Task prompt → Please reproduce the entries below exactly, leaving the pictures out.
══════════
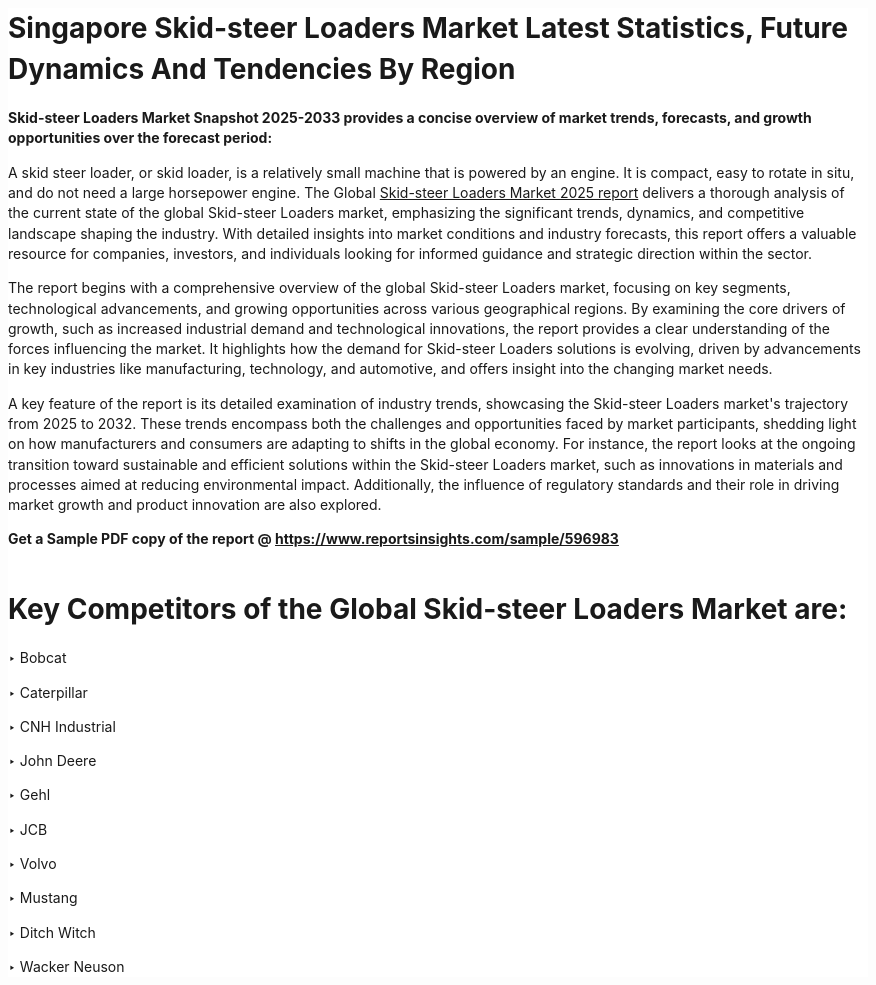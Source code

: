 # Singapore Skid-steer Loaders Market Latest Statistics, Future Dynamics And Tendencies By Region

<strong>Skid-steer Loaders Market Snapshot 2025-2033 provides a concise overview of market trends, forecasts, and growth opportunities over the forecast period:</strong>

A skid steer loader, or skid loader, is a relatively small machine that is powered by an engine. It is compact, easy to rotate in situ, and do not need a large horsepower engine. The Global <a href=https://www.reportsinsights.com/sample/596983>Skid-steer Loaders Market 2025 report</a> delivers a thorough analysis of the current state of the global Skid-steer Loaders market, emphasizing the significant trends, dynamics, and competitive landscape shaping the industry. With detailed insights into market conditions and industry forecasts, this report offers a valuable resource for companies, investors, and individuals looking for informed guidance and strategic direction within the sector.

The report begins with a comprehensive overview of the global Skid-steer Loaders market, focusing on key segments, technological advancements, and growing opportunities across various geographical regions. By examining the core drivers of growth, such as increased industrial demand and technological innovations, the report provides a clear understanding of the forces influencing the market. It highlights how the demand for Skid-steer Loaders solutions is evolving, driven by advancements in key industries like manufacturing, technology, and automotive, and offers insight into the changing market needs.

A key feature of the report is its detailed examination of industry trends, showcasing the Skid-steer Loaders market's trajectory from 2025 to 2032. These trends encompass both the challenges and opportunities faced by market participants, shedding light on how manufacturers and consumers are adapting to shifts in the global economy. For instance, the report looks at the ongoing transition toward sustainable and efficient solutions within the Skid-steer Loaders market, such as innovations in materials and processes aimed at reducing environmental impact. Additionally, the influence of regulatory standards and their role in driving market growth and product innovation are also explored.

<strong>Get a Sample PDF copy of the report @ <a href=https://www.reportsinsights.com/sample/596983>https://www.reportsinsights.com/sample/596983</a></strong>

# <strong>Key Competitors of the Global Skid-steer Loaders Market are:</strong>

‣ Bobcat

‣ Caterpillar

‣ CNH Industrial

‣ John Deere

‣ Gehl

‣ JCB

‣ Volvo

‣ Mustang

‣ Ditch Witch

‣ Wacker Neuson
══════════
Answer section →
Source code

: # Singapore Skid-steer Loaders Market Latest Statistics, Future Dynamics And Tendencies By Region

<strong>Skid-steer Loaders Market Snapshot 2025-2033 provides a concise overview of market trends, forecasts, and growth opportunities over the forecast period:</strong>

A skid steer loader, or skid loader, is a relatively small machine that is powered by an engine. It is compact, easy to rotate in situ, and do not need a large horsepower engine. The Global <a href=https://www.reportsinsights.com/sample/596983>Skid-steer Loaders Market 2025 report</a> delivers a thorough analysis of the current state of the global Skid-steer Loaders market, emphasizing the significant trends, dynamics, and competitive landscape shaping the industry. With detailed insights into market conditions and industry forecasts, this report offers a valuable resource for companies, investors, and individuals looking for informed guidance and strategic direction within the sector.

The report begins with a comprehensive overview of the global Skid-steer Loaders market, focusing on key segments, technological advancements, and growing opportunities across various geographical regions. By examining the core drivers of growth, such as increased industrial demand and technological innovations, the report provides a clear understanding of the forces influencing the market. It highlights how the demand for Skid-steer Loaders solutions is evolving, driven by advancements in key industries like manufacturing, technology, and automotive, and offers insight into the changing market needs.

A key feature of the report is its detailed examination of industry trends, showcasing the Skid-steer Loaders market's trajectory from 2025 to 2032. These trends encompass both the challenges and opportunities faced by market participants, shedding light on how manufacturers and consumers are adapting to shifts in the global economy. For instance, the report looks at the ongoing transition toward sustainable and efficient solutions within the Skid-steer Loaders market, such as innovations in materials and processes aimed at reducing environmental impact. Additionally, the influence of regulatory standards and their role in driving market growth and product innovation are also explored.

<strong>Get a Sample PDF copy of the report @ <a href=https://www.reportsinsights.com/sample/596983>https://www.reportsinsights.com/sample/596983</a></strong>

# <strong>Key Competitors of the Global Skid-steer Loaders Market are:</strong>

‣ Bobcat

‣ Caterpillar

‣ CNH Industrial

‣ John Deere

‣ Gehl

‣ JCB

‣ Volvo

‣ Mustang

‣ Ditch Witch

‣ Wacker Neuson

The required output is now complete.